The light-microscope studies which focused on the cholinesterase reactivity demonstrated that our patient had a reduction of the endplate size, a finding that has also been reported in patients with limb girdle myasthenia, and suggestive of incomplete development of endplates (29). Indeed, the electron microscopy studies revealed prominent simplification of the postsynaptic membranes, and the intracellular microelectrode studies showed reduction of amplitudes of miniature synaptic potentials and currents consistent with postsynaptic failure (30). In our patient there was also evidence of presynaptic deficit, considering the decreased EPP quantal content and marked reduction of the number of synaptic vesicles at some of the NMJs, which are suggestive of an increased proportion of immature nerve terminals (31). Thus, our findings are consistent with the interpretation that the patient's MuSK mutants fail to activate a signaling cascade responsible for multiple aspects of synapse formation, including receptor clustering, postsynaptic membrane development and presynaptic differentiation.

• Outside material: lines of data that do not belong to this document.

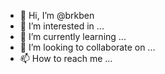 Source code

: - 👋 Hi, I’m @brkben
- 👀 I’m interested in ...
- 🌱 I’m currently learning ...
- 💞️ I’m looking to collaborate on ...
- 📫 How to reach me ...

<!---
brkben/brkben is a ✨ special ✨ repository because its `README.md` (this file) appears on your GitHub profile.
You can click the Preview link to take a look at your changes.
--->
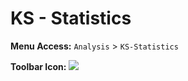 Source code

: # KS - Statistics

**Menu Access:** `Analysis` > `KS-Statistics`

**Toolbar Icon:** ![](/images/analysis/ks.png)
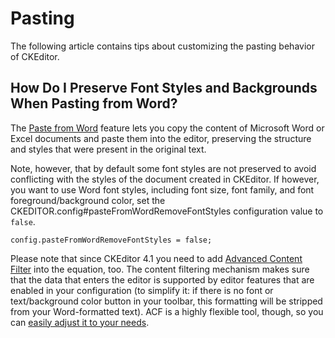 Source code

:<!--
Copyright (c) 2003-2017, CKSource - Frederico Knabben. All rights reserved.
For licensing, see LICENSE.md.
-->

# Pasting

The following article contains tips about customizing the pasting behavior of CKEditor.


## How Do I Preserve Font Styles and Backgrounds When Pasting from Word?

The [Paste from Word](#!/guide/dev_paste_from_word) feature lets you copy the content of Microsoft Word or Excel documents and paste them into the editor, preserving the structure and styles that were present in the original text.

Note, however, that by default some font styles are not preserved to avoid conflicting with the styles of the document created in CKEditor. If however, you want to use Word font styles, including font size, font family, and font foreground/background color, set the CKEDITOR.config#pasteFromWordRemoveFontStyles configuration value to `false`.

	config.pasteFromWordRemoveFontStyles = false;

Please note that since CKEditor 4.1 you need to add [Advanced Content Filter](#!/guide/dev_acf) into the equation, too. The content filtering mechanism makes sure that the data that enters the editor is supported by editor features that are enabled in your configuration (to simplify it: if there is no font or text/background color button in your toolbar, this formatting will be stripped from your Word-formatted text). ACF is a highly flexible tool, though, so you can [easily adjust it to your needs](http://sdk.ckeditor.com/samples/acf.html).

As with the previously described human V790M mutation, both M605I and A727V showed reduced expression in HEK cells, however, the ability of each of the mutants to induce AChR aggregation in response to agrin in MuSK−/− cells was quite different. Although A727V almost completely failed to aggregate receptors, the number of clustered receptors induced by M605I was reduced to only about half, when compared with the WT construct. This striking difference between the capability of A727V and M605I to cluster receptors can be readily explained by the fact that A727V, which is located within the catalytic loop of the enzyme (21), results in severe reduction of the agrin-induced autophosphorylation and minimal interaction of MuSK with Dok-7, whereas M605I, which is located in the N-terminal lobe of the TKD of the enzyme, results in only modest reduction of the agrin-induced autophosphorylation and moderate impairment of the MuSK–Dok-7 interaction. Furthermore, the difference can not be explained on the basis of unequal expression or stability of the mutants in HEK cells, since overall we found no major differences between the level of expression and stability of the mutants.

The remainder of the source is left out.